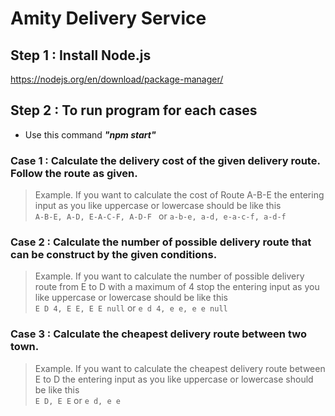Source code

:# Amity Delivery Service

## Step 1 : Install Node.js 

https://nodejs.org/en/download/package-manager/

## Step 2 : To run program for each cases

- Use this command  <i><b>"npm start"</b></i>

### Case 1 : Calculate the delivery cost of the given delivery route. Follow the route as given.
 
> Example. If you want to calculate the cost of Route A-B-E the entering input as you like uppercase or lowercase should be like this                            
> `A-B-E, A-D, E-A-C-F, A-D-F ` or `a-b-e, a-d, e-a-c-f, a-d-f `

### Case 2 : Calculate the number of possible delivery route that can be construct by the given conditions. 

> Example. If you want to calculate the number of possible delivery route from E to D with a maximum of 4 stop the entering input as you like uppercase or lowercase should be like this                  
> ` E D 4, E E, E E null ` or ` e d 4, e e, e e null `

### Case 3 : Calculate the cheapest delivery route between two town.  

> Example. If you want to calculate the cheapest delivery route between E to D the entering input as you like uppercase or lowercase should be like this         
> ` E D, E E ` or ` e d, e e `
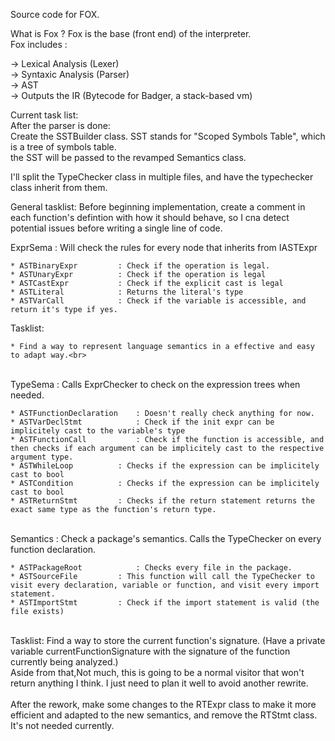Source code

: Source code for FOX.

What is Fox ? Fox is the base (front end) of the interpreter. <br>
Fox includes :<br>

-> Lexical Analysis (Lexer)<br>
-> Syntaxic Analysis (Parser)<br>
-> AST<br>
-> Outputs the IR (Bytecode for Badger, a stack-based vm)<br>

Current task list:<br>
	After the parser is done:<br>
		Create the SSTBuilder class. SST stands for "Scoped Symbols Table", which is a tree of symbols table.<br>
		the SST will be passed to the revamped Semantics class.<br>

I'll split the TypeChecker class in multiple files, and have the typechecker class inherit from them.<br>

General tasklist: Before beginning implementation, create a comment in each function's defintion with how it should behave, so I cna detect potential issues
before writing a single line of code.<br>

ExprSema : Will check the rules for every node that inherits from IASTExpr<br>

	* ASTBinaryExpr			: Check if the operation is legal.
	* ASTUnaryExpr			: Check if the operation is legal
	* ASTCastExpr			: Check if the explicit cast is legal
	* ASTLiteral			: Returns the literal's type 
	* ASTVarCall			: Check if the variable is accessible, and return it's type if yes.

Tasklist:<br>

	* Find a way to represent language semantics in a effective and easy to adapt way.<br>
<br>
TypeSema : Calls ExprChecker to check on the expression trees when needed.<br>

	* ASTFunctionDeclaration	: Doesn't really check anything for now.
	* ASTVarDeclStmt			: Check if the init expr can be implicitely cast to the variable's type
	* ASTFunctionCall			: Check if the function is accessible, and then checks if each argument can be implicitely cast to the respective argument type.
	* ASTWhileLoop			: Checks if the expression can be implicitely cast to bool
	* ASTCondition			: Checks if the expression can be implicitely cast to bool
	* ASTReturnStmt			: Checks if the return statement returns the exact same type as the function's return type.
<br>
Semantics : Check a package's semantics. Calls the TypeChecker on every function declaration.<br>

	* ASTPackageRoot			: Checks every file in the package.
	* ASTSourceFile			: This function will call the TypeChecker to visit every declaration, variable or function, and visit every import statement.
	* ASTImportStmt			: Check if the import statement is valid (the file exists)
<br>
Tasklist: Find a way to store the current function's signature. (Have a private variable currentFunctionSignature with the signature of the function currently being analyzed.)<br>
Aside from that,Not much, this is going to be a normal visitor that won't return anything I think. I just need to plan it well to avoid another rewrite.<br>
<br>
After the rework, make some changes to the RTExpr class to make it more efficient and adapted to the new semantics, and remove the RTStmt class. It's not needed currently.<br>

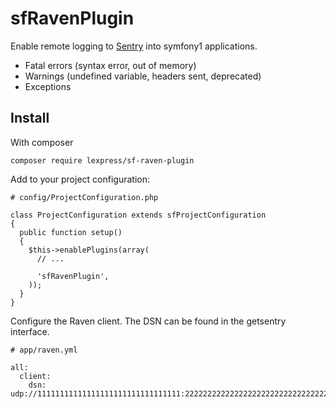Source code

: sfRavenPlugin
=============

Enable remote logging to [Sentry](https://getsentry.com/welcome/) into symfony1 applications.

* Fatal errors (syntax error, out of memory)
* Warnings (undefined variable, headers sent, deprecated)
* Exceptions

Install
-------

With composer

    composer require lexpress/sf-raven-plugin

Add to your project configuration:

    # config/ProjectConfiguration.php

    class ProjectConfiguration extends sfProjectConfiguration
    {
      public function setup()
      {
        $this->enablePlugins(array(
          // ...

          'sfRavenPlugin',
        ));
      }
    }

Configure the Raven client. The DSN can be found in the getsentry interface.

    # app/raven.yml

    all:
      client:
        dsn: udp://11111111111111111111111111111111:22222222222222222222222222222222@localhost:9001/1
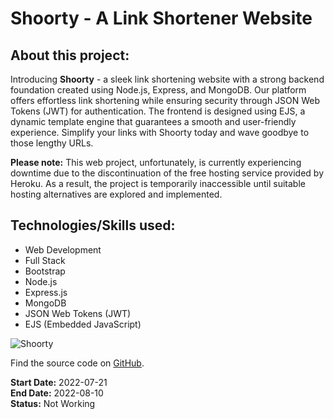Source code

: # Shoorty - A Link Shortener Website

## About this project:
Introducing **Shoorty** - a sleek link shortening website with a strong backend foundation created using Node.js, Express, and MongoDB. Our platform offers effortless link shortening while ensuring security through JSON Web Tokens (JWT) for authentication. The frontend is designed using EJS, a dynamic template engine that guarantees a smooth and user-friendly experience. Simplify your links with Shoorty today and wave goodbye to those lengthy URLs.

**Please note:** This web project, unfortunately, is currently experiencing downtime due to the discontinuation of the free hosting service provided by Heroku. As a result, the project is temporarily inaccessible until suitable hosting alternatives are explored and implemented.

## Technologies/Skills used:
- Web Development
- Full Stack
- Bootstrap
- Node.js
- Express.js
- MongoDB
- JSON Web Tokens (JWT)
- EJS (Embedded JavaScript)

![Shoorty](https://res.cloudinary.com/nachatayoub/image/upload/v1661107017/image_0265c96b34.png)

Find the source code on [GitHub](https://github.com/nachat-ayoub/shoorty-auth-version).

**Start Date:** 2022-07-21  
**End Date:** 2022-08-10  
**Status:** Not Working

<!-- Live demo link is currently unavailable due to hosting issues. -->
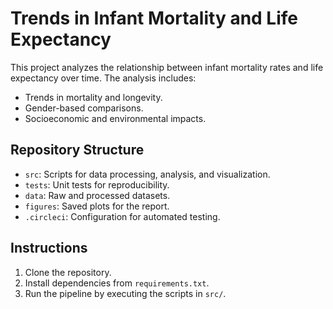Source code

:# Trends in Infant Mortality and Life Expectancy
This project analyzes the relationship between infant mortality rates and life expectancy over time. 
The analysis includes:
- Trends in mortality and longevity.
- Gender-based comparisons.
- Socioeconomic and environmental impacts.

## Repository Structure
- `src`: Scripts for data processing, analysis, and visualization.
- `tests`: Unit tests for reproducibility.
- `data`: Raw and processed datasets.
- `figures`: Saved plots for the report.
- `.circleci`: Configuration for automated testing.

## Instructions
1. Clone the repository.
2. Install dependencies from `requirements.txt`.
3. Run the pipeline by executing the scripts in `src/`.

.....

## PROBLEM
From the listing above, copy every line that includes the word "number".

## OUTPUT OF THE TASK
### Case 2 : Calculate the number of possible delivery route that can be construct by the given conditions. 
> Example. If you want to calculate the number of possible delivery route from E to D with a maximum of 4 stop the entering input as you like uppercase or lowercase should be like this                  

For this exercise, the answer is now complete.